The HKU1-B RBD exhibits an overall similar structure in the closed, active, and TMPRSS2-bound conformation, with certain regions undergoing substantial displacement and rotation, particularly the β hairpin (β9/β10) region. Tyr511 is notably rotated 5 Å upward, forming a bond with Lys340, revealing the impact of receptor binding on the structural changes of the HKU1-B RBD (Supplementary information, Fig. S14).

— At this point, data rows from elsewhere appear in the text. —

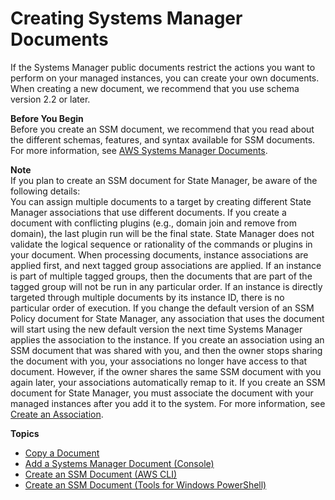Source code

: # Creating Systems Manager Documents<a name="create-ssm-doc"></a>

If the Systems Manager public documents restrict the actions you want to perform on your managed instances, you can create your own documents\. When creating a new document, we recommend that you use schema version 2\.2 or later\. 

**Before You Begin**  
Before you create an SSM document, we recommend that you read about the different schemas, features, and syntax available for SSM documents\. For more information, see [AWS Systems Manager Documents](sysman-ssm-docs.md)\.

**Note**  
If you plan to create an SSM document for State Manager, be aware of the following details:  
You can assign multiple documents to a target by creating different State Manager associations that use different documents\. 
If you create a document with conflicting plugins \(e\.g\., domain join and remove from domain\), the last plugin run will be the final state\. State Manager does not validate the logical sequence or rationality of the commands or plugins in your document\.
When processing documents, instance associations are applied first, and next tagged group associations are applied\. If an instance is part of multiple tagged groups, then the documents that are part of the tagged group will not be run in any particular order\. If an instance is directly targeted through multiple documents by its instance ID, there is no particular order of execution\. 
If you change the default version of an SSM Policy document for State Manager, any association that uses the document will start using the new default version the next time Systems Manager applies the association to the instance\.
If you create an association using an SSM document that was shared with you, and then the owner stops sharing the document with you, your associations no longer have access to that document\. However, if the owner shares the same SSM document with you again later, your associations automatically remap to it\.
If you create an SSM document for State Manager, you must associate the document with your managed instances after you add it to the system\. For more information, see [Create an Association](sysman-state-assoc.md)\.

**Topics**
+ [Copy a Document](copy-document.md)
+ [Add a Systems Manager Document \(Console\)](create-ssm-console.md)
+ [Create an SSM Document \(AWS CLI\)](create-ssm-document-cli.md)
+ [Create an SSM Document \(Tools for Windows PowerShell\)](create-ssm-document-ps.md)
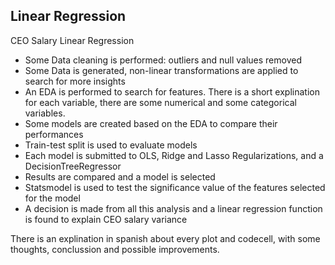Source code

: ## Linear Regression

CEO Salary Linear Regression

- Some Data cleaning is performed: outliers and null values removed
- Some Data is generated, non-linear transformations are applied to search for more insights
- An EDA is performed to search for features. There is a short explination for each variable, there are some numerical and some categorical variables.
- Some models are created based on the EDA to compare their performances
- Train-test split is used to evaluate models
- Each model is submitted to OLS, Ridge and Lasso Regularizations, and a DecisionTreeRegressor
- Results are compared and a model is selected
- Statsmodel is used to test the significance value of the features selected for the model
- A decision is made from all this analysis and a linear regression function is found to explain CEO salary variance

There is an explination in spanish about every plot and codecell, with some thoughts, conclussion and possible improvements.
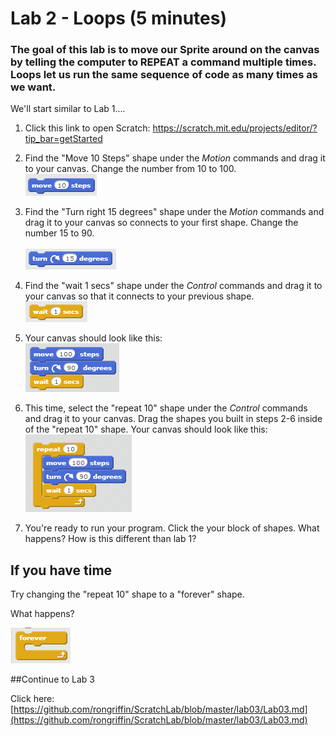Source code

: # Lab 2 - Loops (5 minutes)

### The goal of this lab is to move our Sprite around on the canvas by telling the computer to REPEAT a command multiple times. Loops let us run the same sequence of code as many times as we want.

We'll start similar to Lab 1....

1.  Click this link to open Scratch: <a href="https://scratch.mit.edu/projects/editor/?tip_bar=getStarted" target="_blank">https://scratch.mit.edu/projects/editor/?tip_bar=getStarted</a>

2. Find the "Move 10 Steps" shape under the *Motion* commands and drag it to your canvas.  Change the number from 10 to 100.  <br/>
![](https://raw.githubusercontent.com/rongriffin/ScratchLab/master/lab02/Lab2Step2.PNG)

3. Find the "Turn right 15 degrees" shape under the *Motion* commands and drag it to your canvas so connects to your first shape.  Change the number 15 to 90. <br/>  
![](https://raw.githubusercontent.com/rongriffin/ScratchLab/master/lab02/Lab2Step3.png)

4. Find the "wait 1 secs" shape under the *Control* commands and drag it to your canvas so that it connects to your previous shape.<br/>
![](https://raw.githubusercontent.com/rongriffin/ScratchLab/master/lab02/Lab2Step4.png)

5. Your canvas should look like this: <br/>
![](https://raw.githubusercontent.com/rongriffin/ScratchLab/master/lab02/Lab2Step5.png)

6. This time, select the "repeat 10" shape under the *Control* commands and drag it to your canvas.  Drag the shapes you built in steps 2-6 inside of the "repeat 10" shape.  Your canvas should look like this: <br/>
![](https://raw.githubusercontent.com/rongriffin/ScratchLab/master/lab02/Lab2Step6.png)


7. You're ready to run your program.  Click the your block of shapes.  What happens?  How is this different than lab 1?

## If you have time

Try changing the "repeat 10" shape to a "forever" shape.

What happens?

![](https://raw.githubusercontent.com/rongriffin/ScratchLab/master/lab02/Lab2Extra.png)


##Continue to Lab 3

Click here:  [https://github.com/rongriffin/ScratchLab/blob/master/lab03/Lab03.md](https://github.com/rongriffin/ScratchLab/blob/master/lab03/Lab03.md)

There are some variations in the interaction interface of the S proteins of HKU1-A or HKU1-C with TMPRSS2 (Supplementary information, Fig. S5). In HKU1-A RBD, the mutations, such as K487S, Y511D, and D507T, disrupt polar interactions with TMPRSS2 at the upper interface of the clamp. Additionally, the mutations N531R and S529D on the other side of the clamp may affect the interaction of HKU1-A RBD with TMPRSS2. And all of these mutations may explain the changes in the affinity of TMPRSS2 for the RBDs of both HKU1-A and HKU1-B.6

The transition of the S protein to the open conformations, which facilitates the binding of its RBD to the receptor, is crucial for the viral invasion mediated by the S protein.10 The S proteins of HKU1-A and HKU1-C are found in closed conformations in the apo state.7,8 In this study, we discover that the S protein of HKU1-B exhibits both closed and open conformations in the absence of the receptor, akin to SARS-CoV, SARS-CoV-2, and MERS-CoV.11,12 The ability of the HKU1-B S protein to spontaneously adopt active conformations highlights the difference between the HKU1-B and HKU1-A or HKU1-C. Our research suggests that the binding of the receptor TMPRSS2 can induce the S protein to more open conformations. The binding of TMPRSS2 induces a clockwise rotation of the S1 subunit and a centripetal compression of the NTD, resulting in the rise of RBDs and reducing the contact area between S1 and S2. The receptor-driven conformational changes in the HR1 and CH region of the S2 subunits at this point may provide a conformational basis for triggering the dramatical conformation change of the S2 subunits that cause membrane fusion and the viral invasion process.13

Coronaviruses employ various strategies to bind host cells to enhance their invasion efficiency. The S protein of HKU1-A binds to non-protein receptor 9-O-acetylated disialoside, a sialylated polysaccharide,14 triggering its conformational changes and resulting in RBDs in “up” position that favors the binding of the protein receptor,7 reflecting the synergistic interactions between non-protein and protein receptors, and promoting the efficiency of viral invasion into host cells.